### Work instructions
Go to the line in the entries below that holds "specified evidence and task conditions." and repeat exactly from there through the line that holds "should be combined.", inclusive.

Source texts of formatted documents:
---+---

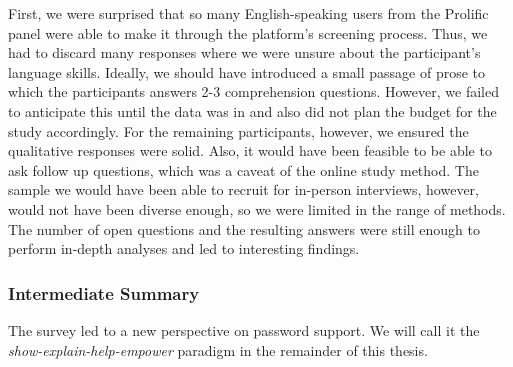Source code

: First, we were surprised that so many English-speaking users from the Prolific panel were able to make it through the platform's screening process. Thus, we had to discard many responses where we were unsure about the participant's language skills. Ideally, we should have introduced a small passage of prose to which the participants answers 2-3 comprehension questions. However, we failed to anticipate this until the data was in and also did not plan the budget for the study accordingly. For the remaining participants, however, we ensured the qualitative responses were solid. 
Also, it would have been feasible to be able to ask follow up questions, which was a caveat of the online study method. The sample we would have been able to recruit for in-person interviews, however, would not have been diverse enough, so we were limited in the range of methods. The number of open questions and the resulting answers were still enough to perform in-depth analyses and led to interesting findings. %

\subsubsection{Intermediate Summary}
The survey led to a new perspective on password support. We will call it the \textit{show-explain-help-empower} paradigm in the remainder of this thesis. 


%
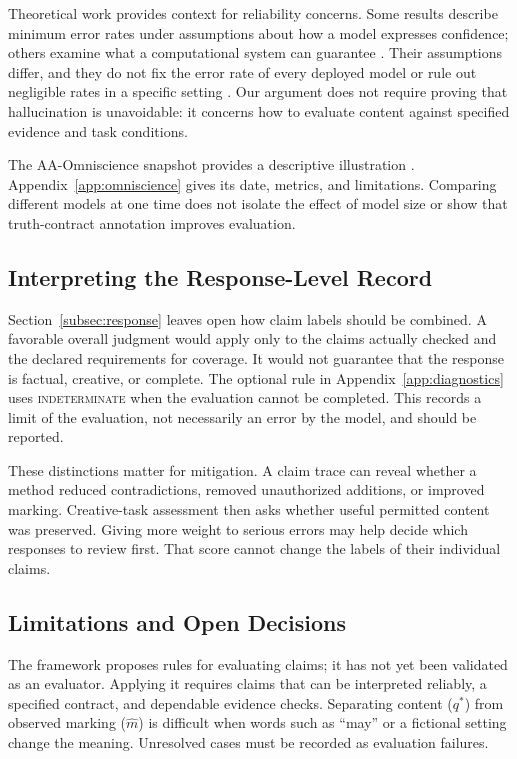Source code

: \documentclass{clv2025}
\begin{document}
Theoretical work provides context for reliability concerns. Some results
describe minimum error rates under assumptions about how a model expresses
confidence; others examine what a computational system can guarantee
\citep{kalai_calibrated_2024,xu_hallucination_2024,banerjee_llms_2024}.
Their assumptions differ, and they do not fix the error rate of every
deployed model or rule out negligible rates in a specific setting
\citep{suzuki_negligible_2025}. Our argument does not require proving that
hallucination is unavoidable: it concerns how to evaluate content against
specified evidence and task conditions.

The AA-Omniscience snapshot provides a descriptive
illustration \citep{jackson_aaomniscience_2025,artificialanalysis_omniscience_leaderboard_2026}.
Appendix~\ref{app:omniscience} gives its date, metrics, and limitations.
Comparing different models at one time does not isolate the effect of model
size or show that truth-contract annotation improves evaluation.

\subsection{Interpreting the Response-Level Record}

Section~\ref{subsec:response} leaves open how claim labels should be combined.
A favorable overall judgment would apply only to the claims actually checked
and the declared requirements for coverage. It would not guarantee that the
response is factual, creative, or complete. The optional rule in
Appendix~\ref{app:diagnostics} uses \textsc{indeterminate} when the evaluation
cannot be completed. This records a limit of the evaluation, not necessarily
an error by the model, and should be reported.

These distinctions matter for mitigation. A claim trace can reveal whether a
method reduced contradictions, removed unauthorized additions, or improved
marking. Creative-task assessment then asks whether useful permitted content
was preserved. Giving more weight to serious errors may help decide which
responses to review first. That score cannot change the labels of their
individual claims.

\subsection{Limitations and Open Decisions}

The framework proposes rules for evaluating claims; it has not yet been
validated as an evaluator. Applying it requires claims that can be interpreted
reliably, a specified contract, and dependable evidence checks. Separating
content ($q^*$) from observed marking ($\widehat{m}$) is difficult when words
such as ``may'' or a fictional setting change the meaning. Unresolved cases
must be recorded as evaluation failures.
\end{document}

---+---

### Output below
specified evidence and task conditions.

The AA-Omniscience snapshot provides a descriptive
illustration \citep{jackson_aaomniscience_2025,artificialanalysis_omniscience_leaderboard_2026}.
Appendix~\ref{app:omniscience} gives its date, metrics, and limitations.
Comparing different models at one time does not isolate the effect of model
size or show that truth-contract annotation improves evaluation.

\subsection{Interpreting the Response-Level Record}

Section~\ref{subsec:response} leaves open how claim labels should be combined.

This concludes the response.